■ Directions
The entries are to be reproduced verbatim, and their pictures left out.

================================

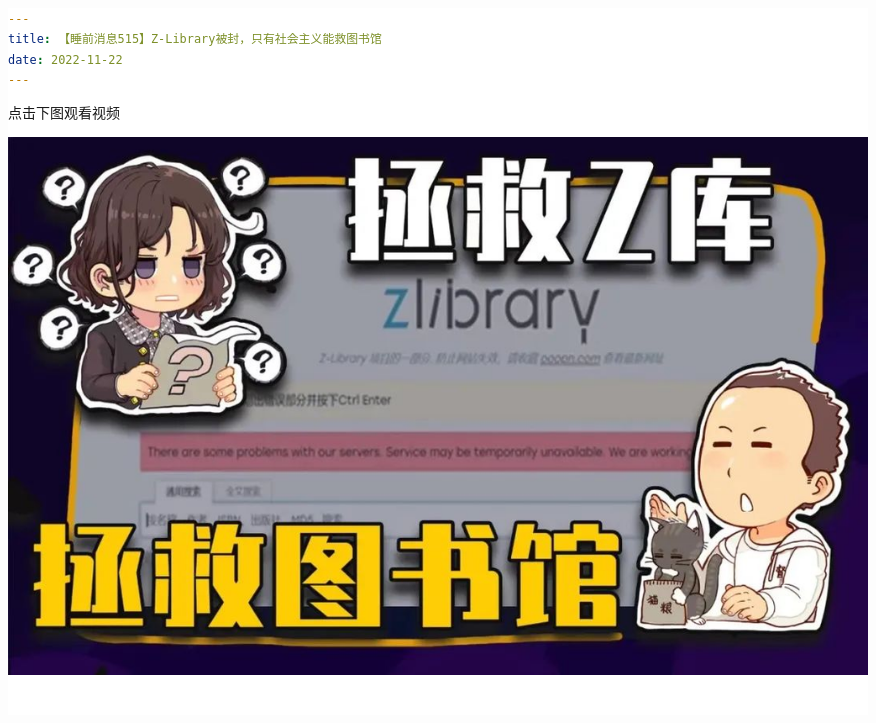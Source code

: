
 ```yaml
---
title: 【睡前消息515】Z-Library被封，只有社会主义能救图书馆
date: 2022-11-22
---
```


点击下图观看视频


![](/images/btnews/0501_0600/0515/95ab640e-e2cb-4742-a02e-24f9288ff458.jpg)

 
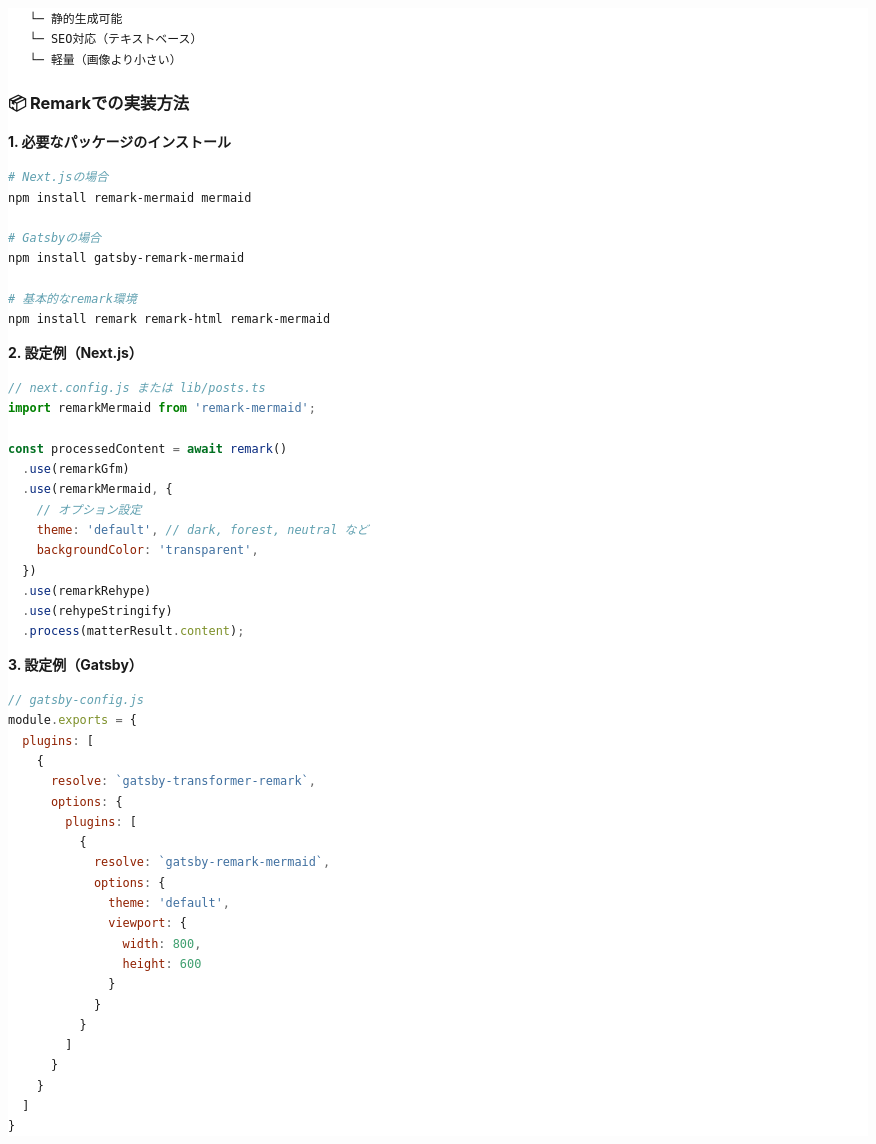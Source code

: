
 ```
   └─ 静的生成可能
   └─ SEO対応（テキストベース）
   └─ 軽量（画像より小さい）
```

### 📦 Remarkでの実装方法

**1. 必要なパッケージのインストール**
```bash
# Next.jsの場合
npm install remark-mermaid mermaid

# Gatsbyの場合
npm install gatsby-remark-mermaid

# 基本的なremark環境
npm install remark remark-html remark-mermaid
```

**2. 設定例（Next.js）**
```javascript
// next.config.js または lib/posts.ts
import remarkMermaid from 'remark-mermaid';

const processedContent = await remark()
  .use(remarkGfm)
  .use(remarkMermaid, {
    // オプション設定
    theme: 'default', // dark, forest, neutral など
    backgroundColor: 'transparent',
  })
  .use(remarkRehype)
  .use(rehypeStringify)
  .process(matterResult.content);
```

**3. 設定例（Gatsby）**
```javascript
// gatsby-config.js
module.exports = {
  plugins: [
    {
      resolve: `gatsby-transformer-remark`,
      options: {
        plugins: [
          {
            resolve: `gatsby-remark-mermaid`,
            options: {
              theme: 'default',
              viewport: {
                width: 800,
                height: 600
              }
            }
          }
        ]
      }
    }
  ]
}
```
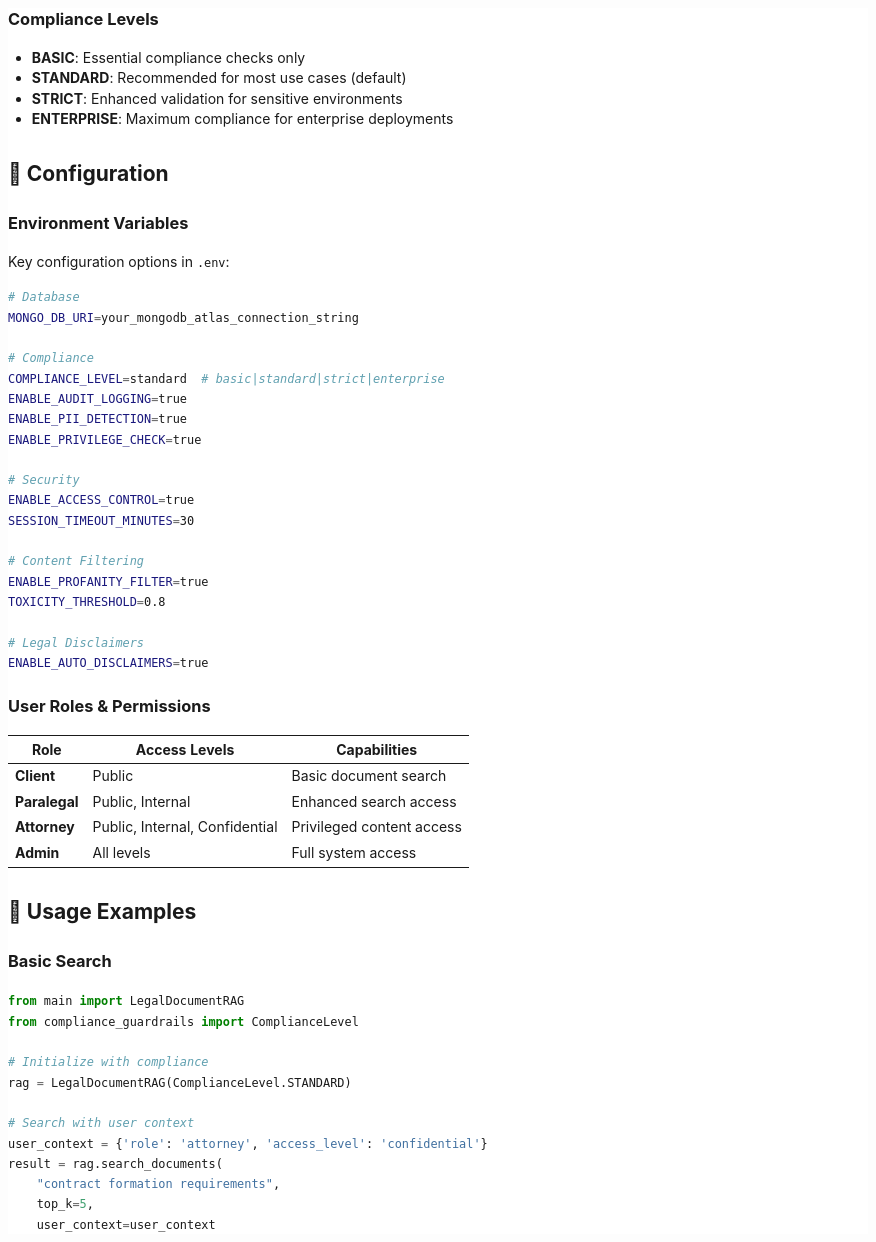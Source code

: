 ### Compliance Levels

- **BASIC**: Essential compliance checks only
- **STANDARD**: Recommended for most use cases (default)
- **STRICT**: Enhanced validation for sensitive environments
- **ENTERPRISE**: Maximum compliance for enterprise deployments

## 🔧 Configuration

### Environment Variables

Key configuration options in `.env`:

```bash
# Database
MONGO_DB_URI=your_mongodb_atlas_connection_string

# Compliance
COMPLIANCE_LEVEL=standard  # basic|standard|strict|enterprise
ENABLE_AUDIT_LOGGING=true
ENABLE_PII_DETECTION=true
ENABLE_PRIVILEGE_CHECK=true

# Security
ENABLE_ACCESS_CONTROL=true
SESSION_TIMEOUT_MINUTES=30

# Content Filtering
ENABLE_PROFANITY_FILTER=true
TOXICITY_THRESHOLD=0.8

# Legal Disclaimers
ENABLE_AUTO_DISCLAIMERS=true
```

### User Roles & Permissions

| Role | Access Levels | Capabilities |
|------|---------------|-------------|
| **Client** | Public | Basic document search |
| **Paralegal** | Public, Internal | Enhanced search access |
| **Attorney** | Public, Internal, Confidential | Privileged content access |
| **Admin** | All levels | Full system access |

## 📖 Usage Examples

### Basic Search
```python
from main import LegalDocumentRAG
from compliance_guardrails import ComplianceLevel

# Initialize with compliance
rag = LegalDocumentRAG(ComplianceLevel.STANDARD)

# Search with user context
user_context = {'role': 'attorney', 'access_level': 'confidential'}
result = rag.search_documents(
    "contract formation requirements", 
    top_k=5, 
    user_context=user_context
```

================================

■ Output below
Source code

:
 ```yaml
---
title: 【睡前消息515】Z-Library被封，只有社会主义能救图书馆
date: 2022-11-22
---
```


点击下图观看视频


![](/images/btnews/0501_0600/0515/95ab640e-e2cb-4742-a02e-24f9288ff458.jpg)

 
Source code

:
 ```
   └─ 静的生成可能
   └─ SEO対応（テキストベース）
   └─ 軽量（画像より小さい）
```

### 📦 Remarkでの実装方法

**1. 必要なパッケージのインストール**
```bash
# Next.jsの場合
npm install remark-mermaid mermaid

# Gatsbyの場合
npm install gatsby-remark-mermaid

# 基本的なremark環境
npm install remark remark-html remark-mermaid
```

**2. 設定例（Next.js）**
```javascript
// next.config.js または lib/posts.ts
import remarkMermaid from 'remark-mermaid';

const processedContent = await remark()
  .use(remarkGfm)
  .use(remarkMermaid, {
    // オプション設定
    theme: 'default', // dark, forest, neutral など
    backgroundColor: 'transparent',
  })
  .use(remarkRehype)
  .use(rehypeStringify)
  .process(matterResult.content);
```

**3. 設定例（Gatsby）**
```javascript
// gatsby-config.js
module.exports = {
  plugins: [
    {
      resolve: `gatsby-transformer-remark`,
      options: {
        plugins: [
          {
            resolve: `gatsby-remark-mermaid`,
            options: {
              theme: 'default',
              viewport: {
                width: 800,
                height: 600
              }
            }
          }
        ]
      }
    }
  ]
}
```
Source code

: ### Compliance Levels

- **BASIC**: Essential compliance checks only
- **STANDARD**: Recommended for most use cases (default)
- **STRICT**: Enhanced validation for sensitive environments
- **ENTERPRISE**: Maximum compliance for enterprise deployments

## 🔧 Configuration

### Environment Variables

Key configuration options in `.env`:

```bash
# Database
MONGO_DB_URI=your_mongodb_atlas_connection_string

# Compliance
COMPLIANCE_LEVEL=standard  # basic|standard|strict|enterprise
ENABLE_AUDIT_LOGGING=true
ENABLE_PII_DETECTION=true
ENABLE_PRIVILEGE_CHECK=true

# Security
ENABLE_ACCESS_CONTROL=true
SESSION_TIMEOUT_MINUTES=30

# Content Filtering
ENABLE_PROFANITY_FILTER=true
TOXICITY_THRESHOLD=0.8

# Legal Disclaimers
ENABLE_AUTO_DISCLAIMERS=true
```

### User Roles & Permissions

| Role | Access Levels | Capabilities |
|------|---------------|-------------|
| **Client** | Public | Basic document search |
| **Paralegal** | Public, Internal | Enhanced search access |
| **Attorney** | Public, Internal, Confidential | Privileged content access |
| **Admin** | All levels | Full system access |

## 📖 Usage Examples

### Basic Search
```python
from main import LegalDocumentRAG
from compliance_guardrails import ComplianceLevel

# Initialize with compliance
rag = LegalDocumentRAG(ComplianceLevel.STANDARD)

# Search with user context
user_context = {'role': 'attorney', 'access_level': 'confidential'}
result = rag.search_documents(
    "contract formation requirements", 
    top_k=5, 
    user_context=user_context
```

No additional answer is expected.